Camélia Jordana : "Quand j'étais petite, j'avais hyper honte de mon identité arabe"
Révélée en 2009 dans "Nouvelle Star", Camélia Jordana revient sur M6 ce mercredi 15 février dans l'émission spéciale "Nouvelle Star, 20 ans". À 21h10, la chaîne fête l'anniversaire du télé-crochet en réunissant les candidats emblématiques de l'émission. Découverte à 16 ans, la chanteuse a continué à se construire, à forger ses convictions et ses opinions sous les yeux des caméras. Mais si elle semble, à 30 ans, être pleine d'assurance, il n'en a pas toujours été ainsi.
Camélia Jordana est une femme racisée exposée. Ces trois facteurs-là suffisent pour déclencher la haine, la misogynie, le cyberharcèlement et les remarques désobligeantes. Tout au long de sa carrière, et davantage après la polémique créée malgré elle sur le plateau d'"On n'est pas couché" en mai 2020 (elle a assuré ne pas "se sentir en sécurité face à un flic en France" quand elle "a les cheveux frisés"), la chanteuse s'est heurtée à la violence.
Invitée dans le podcast "La Poudre", en octobre 2022, Camélia Jordana a affirmé recevoir "des menaces de mort, des insultes de manière virtuelle, des gens qui [la] suivent, des royalistes qui [l'] agressent dans la rue, des boycotts de certains médias..."

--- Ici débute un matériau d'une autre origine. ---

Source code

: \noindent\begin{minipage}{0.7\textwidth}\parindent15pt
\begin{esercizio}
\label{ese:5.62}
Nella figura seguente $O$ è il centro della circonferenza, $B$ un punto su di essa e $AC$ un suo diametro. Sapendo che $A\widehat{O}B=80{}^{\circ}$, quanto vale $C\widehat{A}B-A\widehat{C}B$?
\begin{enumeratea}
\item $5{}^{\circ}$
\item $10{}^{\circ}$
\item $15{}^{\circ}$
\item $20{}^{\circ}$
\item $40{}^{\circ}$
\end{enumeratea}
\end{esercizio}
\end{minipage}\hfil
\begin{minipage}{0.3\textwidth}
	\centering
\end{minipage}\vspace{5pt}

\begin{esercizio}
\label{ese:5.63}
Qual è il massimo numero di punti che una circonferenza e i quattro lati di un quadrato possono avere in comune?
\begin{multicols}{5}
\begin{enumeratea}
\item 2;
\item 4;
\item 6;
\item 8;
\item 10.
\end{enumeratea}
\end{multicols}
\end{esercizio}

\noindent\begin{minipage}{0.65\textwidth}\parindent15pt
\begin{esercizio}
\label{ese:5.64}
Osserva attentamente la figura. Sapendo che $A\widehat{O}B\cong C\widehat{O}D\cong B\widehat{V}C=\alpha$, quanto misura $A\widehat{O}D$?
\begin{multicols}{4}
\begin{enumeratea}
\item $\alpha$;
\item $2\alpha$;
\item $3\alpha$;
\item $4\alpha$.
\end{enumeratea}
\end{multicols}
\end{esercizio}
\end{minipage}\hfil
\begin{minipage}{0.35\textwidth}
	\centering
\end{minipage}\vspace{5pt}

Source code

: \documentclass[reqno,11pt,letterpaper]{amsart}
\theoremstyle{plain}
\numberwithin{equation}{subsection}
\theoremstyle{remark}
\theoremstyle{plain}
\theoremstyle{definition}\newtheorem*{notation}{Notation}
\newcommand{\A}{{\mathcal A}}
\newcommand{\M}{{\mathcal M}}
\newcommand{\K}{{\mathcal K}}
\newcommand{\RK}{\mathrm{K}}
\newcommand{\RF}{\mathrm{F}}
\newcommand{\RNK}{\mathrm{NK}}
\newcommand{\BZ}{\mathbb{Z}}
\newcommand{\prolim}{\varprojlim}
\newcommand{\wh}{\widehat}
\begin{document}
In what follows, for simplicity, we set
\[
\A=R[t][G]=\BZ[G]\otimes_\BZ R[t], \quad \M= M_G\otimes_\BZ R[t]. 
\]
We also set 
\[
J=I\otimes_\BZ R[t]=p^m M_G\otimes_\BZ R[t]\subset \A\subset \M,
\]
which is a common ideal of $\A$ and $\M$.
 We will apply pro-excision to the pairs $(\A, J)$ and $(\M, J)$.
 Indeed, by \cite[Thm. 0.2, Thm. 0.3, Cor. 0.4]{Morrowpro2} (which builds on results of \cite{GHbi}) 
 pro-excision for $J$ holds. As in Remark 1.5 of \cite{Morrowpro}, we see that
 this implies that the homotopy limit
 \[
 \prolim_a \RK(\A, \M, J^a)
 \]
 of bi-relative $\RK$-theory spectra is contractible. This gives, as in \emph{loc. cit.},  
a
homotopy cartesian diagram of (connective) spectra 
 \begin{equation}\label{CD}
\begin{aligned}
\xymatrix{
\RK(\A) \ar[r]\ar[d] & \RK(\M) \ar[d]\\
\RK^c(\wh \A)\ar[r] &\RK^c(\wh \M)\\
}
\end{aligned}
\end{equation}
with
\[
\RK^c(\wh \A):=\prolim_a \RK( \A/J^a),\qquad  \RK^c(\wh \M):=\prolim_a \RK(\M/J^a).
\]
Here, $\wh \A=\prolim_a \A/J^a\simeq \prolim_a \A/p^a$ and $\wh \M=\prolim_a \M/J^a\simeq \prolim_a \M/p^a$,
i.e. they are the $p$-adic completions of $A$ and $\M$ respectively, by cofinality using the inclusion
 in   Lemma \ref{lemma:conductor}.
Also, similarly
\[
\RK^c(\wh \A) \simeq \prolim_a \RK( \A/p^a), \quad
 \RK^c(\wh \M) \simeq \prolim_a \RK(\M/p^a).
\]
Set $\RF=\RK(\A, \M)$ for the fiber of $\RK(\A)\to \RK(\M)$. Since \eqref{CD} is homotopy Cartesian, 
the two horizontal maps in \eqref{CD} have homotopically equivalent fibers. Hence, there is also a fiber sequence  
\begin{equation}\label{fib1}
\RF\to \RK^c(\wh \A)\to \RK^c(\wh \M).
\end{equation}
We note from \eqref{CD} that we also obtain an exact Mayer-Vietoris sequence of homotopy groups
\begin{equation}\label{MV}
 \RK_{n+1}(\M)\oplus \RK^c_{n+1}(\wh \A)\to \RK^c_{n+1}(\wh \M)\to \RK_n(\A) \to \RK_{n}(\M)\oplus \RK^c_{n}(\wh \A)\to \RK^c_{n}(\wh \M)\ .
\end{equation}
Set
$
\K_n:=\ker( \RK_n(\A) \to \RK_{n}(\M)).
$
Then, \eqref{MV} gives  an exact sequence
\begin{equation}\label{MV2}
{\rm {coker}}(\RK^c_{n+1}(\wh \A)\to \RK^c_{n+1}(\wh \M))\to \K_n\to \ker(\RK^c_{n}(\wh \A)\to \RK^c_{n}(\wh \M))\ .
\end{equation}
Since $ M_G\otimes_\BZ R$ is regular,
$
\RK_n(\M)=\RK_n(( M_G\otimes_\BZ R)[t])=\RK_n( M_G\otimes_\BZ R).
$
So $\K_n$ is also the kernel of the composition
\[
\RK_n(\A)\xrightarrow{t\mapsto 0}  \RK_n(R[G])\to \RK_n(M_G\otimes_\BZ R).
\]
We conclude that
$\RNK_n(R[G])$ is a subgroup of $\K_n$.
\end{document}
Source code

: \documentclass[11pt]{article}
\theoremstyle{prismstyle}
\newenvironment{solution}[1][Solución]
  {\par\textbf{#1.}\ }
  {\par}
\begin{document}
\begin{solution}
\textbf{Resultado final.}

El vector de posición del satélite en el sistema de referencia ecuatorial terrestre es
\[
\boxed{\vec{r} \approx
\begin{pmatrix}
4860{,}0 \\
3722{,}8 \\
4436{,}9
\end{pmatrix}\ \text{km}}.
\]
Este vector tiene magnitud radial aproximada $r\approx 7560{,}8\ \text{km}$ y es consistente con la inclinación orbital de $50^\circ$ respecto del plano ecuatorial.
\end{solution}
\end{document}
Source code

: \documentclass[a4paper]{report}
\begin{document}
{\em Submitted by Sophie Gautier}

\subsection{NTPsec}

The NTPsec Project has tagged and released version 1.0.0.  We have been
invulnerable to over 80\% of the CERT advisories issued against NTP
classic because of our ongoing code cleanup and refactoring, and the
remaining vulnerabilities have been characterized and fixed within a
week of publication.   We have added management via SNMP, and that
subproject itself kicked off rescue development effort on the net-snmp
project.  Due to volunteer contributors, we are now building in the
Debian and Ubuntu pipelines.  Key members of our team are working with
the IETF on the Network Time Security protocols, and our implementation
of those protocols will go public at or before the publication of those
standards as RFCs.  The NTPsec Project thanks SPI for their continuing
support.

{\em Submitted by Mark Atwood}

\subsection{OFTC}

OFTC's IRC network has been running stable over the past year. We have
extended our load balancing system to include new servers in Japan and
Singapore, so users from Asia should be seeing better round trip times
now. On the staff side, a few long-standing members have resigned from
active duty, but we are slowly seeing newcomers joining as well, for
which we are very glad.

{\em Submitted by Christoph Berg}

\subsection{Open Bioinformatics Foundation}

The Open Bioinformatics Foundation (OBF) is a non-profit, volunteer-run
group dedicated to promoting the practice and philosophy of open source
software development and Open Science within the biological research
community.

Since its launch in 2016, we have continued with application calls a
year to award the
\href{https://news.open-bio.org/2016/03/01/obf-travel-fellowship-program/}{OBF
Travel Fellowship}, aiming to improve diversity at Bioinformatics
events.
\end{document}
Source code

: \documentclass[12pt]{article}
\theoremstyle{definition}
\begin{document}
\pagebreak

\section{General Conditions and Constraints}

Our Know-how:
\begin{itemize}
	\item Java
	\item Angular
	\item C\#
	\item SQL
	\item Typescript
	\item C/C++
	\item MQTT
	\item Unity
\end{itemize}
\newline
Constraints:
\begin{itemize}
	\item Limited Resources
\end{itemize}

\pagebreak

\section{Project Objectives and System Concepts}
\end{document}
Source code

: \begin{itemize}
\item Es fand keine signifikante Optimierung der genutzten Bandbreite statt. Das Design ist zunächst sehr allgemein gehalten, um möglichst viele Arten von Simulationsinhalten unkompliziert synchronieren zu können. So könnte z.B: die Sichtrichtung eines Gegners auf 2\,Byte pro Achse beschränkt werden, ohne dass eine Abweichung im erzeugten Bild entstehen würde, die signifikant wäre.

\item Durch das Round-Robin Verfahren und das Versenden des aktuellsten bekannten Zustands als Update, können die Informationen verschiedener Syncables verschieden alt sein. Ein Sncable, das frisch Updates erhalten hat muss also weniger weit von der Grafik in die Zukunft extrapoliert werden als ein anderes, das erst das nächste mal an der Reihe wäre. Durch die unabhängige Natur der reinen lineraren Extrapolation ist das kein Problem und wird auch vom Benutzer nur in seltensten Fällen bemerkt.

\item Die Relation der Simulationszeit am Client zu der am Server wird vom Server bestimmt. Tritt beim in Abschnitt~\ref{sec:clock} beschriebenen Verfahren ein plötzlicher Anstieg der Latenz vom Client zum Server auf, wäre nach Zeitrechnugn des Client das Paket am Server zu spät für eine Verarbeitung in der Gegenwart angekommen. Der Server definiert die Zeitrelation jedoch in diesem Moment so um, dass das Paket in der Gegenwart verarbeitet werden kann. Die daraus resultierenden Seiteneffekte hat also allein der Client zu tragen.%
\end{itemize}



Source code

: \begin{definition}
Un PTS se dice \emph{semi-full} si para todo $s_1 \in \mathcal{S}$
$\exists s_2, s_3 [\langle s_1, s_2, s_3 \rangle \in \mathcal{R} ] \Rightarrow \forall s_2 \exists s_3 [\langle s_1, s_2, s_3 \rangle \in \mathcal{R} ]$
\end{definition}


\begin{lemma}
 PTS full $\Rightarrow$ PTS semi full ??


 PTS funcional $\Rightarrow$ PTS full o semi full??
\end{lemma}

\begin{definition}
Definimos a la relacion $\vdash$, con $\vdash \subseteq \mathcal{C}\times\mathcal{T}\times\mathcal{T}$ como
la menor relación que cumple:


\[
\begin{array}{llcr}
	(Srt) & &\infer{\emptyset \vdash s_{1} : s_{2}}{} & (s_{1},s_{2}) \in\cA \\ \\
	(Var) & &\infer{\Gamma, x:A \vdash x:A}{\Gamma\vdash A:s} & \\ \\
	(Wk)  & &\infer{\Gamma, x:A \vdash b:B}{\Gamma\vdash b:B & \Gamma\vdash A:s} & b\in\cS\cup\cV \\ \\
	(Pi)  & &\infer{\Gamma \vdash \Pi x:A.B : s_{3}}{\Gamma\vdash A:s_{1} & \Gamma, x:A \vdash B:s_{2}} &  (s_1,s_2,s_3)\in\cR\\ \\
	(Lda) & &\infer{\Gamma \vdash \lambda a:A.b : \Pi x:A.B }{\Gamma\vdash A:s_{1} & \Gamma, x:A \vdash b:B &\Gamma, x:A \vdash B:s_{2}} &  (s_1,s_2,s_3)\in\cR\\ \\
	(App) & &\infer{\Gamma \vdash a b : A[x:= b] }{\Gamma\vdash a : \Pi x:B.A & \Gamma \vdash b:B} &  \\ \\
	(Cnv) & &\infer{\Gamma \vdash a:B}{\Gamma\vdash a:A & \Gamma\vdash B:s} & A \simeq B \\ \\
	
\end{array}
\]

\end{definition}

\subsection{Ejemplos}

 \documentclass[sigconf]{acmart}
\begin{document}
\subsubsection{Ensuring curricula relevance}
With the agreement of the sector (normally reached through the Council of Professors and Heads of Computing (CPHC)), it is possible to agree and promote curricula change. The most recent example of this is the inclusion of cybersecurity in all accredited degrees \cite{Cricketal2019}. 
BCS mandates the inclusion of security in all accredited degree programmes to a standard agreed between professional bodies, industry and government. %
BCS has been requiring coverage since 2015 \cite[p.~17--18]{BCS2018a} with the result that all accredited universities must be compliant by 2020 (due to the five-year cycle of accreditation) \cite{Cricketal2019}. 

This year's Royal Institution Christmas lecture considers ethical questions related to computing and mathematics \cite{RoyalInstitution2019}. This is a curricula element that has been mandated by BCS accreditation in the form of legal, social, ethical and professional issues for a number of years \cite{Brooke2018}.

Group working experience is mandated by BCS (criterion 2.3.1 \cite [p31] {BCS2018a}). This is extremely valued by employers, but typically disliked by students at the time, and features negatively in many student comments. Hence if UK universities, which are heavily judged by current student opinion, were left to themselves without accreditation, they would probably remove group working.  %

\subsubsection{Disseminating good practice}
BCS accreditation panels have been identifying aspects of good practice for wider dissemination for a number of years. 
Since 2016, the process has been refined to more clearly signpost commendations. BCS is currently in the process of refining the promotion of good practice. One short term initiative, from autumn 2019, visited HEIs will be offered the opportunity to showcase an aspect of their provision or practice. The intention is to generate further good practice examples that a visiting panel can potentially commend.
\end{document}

Néanmoins, la chanteuse à expliqué être "habituée" d'une certaine manière, à être scrutée et critiquée. "Je ne vais pas dire que ce n'était pas dur, que je n'ai pas pleuré... Mais ce qui était le plus dur pour moi ce n'était pas la violence de ces propos-là. Depuis que j'ai 16 ans, les gens parlent de la taille de mon corps, de mes fesses, de mon nez, de mes lunettes, mes fringues, mes cheveux... Ce à quoi n'importe quelle femme médiatisée a droit", a-t-elle expliqué.
Et de préciser : "Ce qui est important pour moi, c'est que la violence ne soit pas dirigée vers mon art, vers une chose que je trouve juste (...) Mais une critique sur moi en tant que femme, de gens qui ne me connaissent pas, ça ne m'atteint absolument pas."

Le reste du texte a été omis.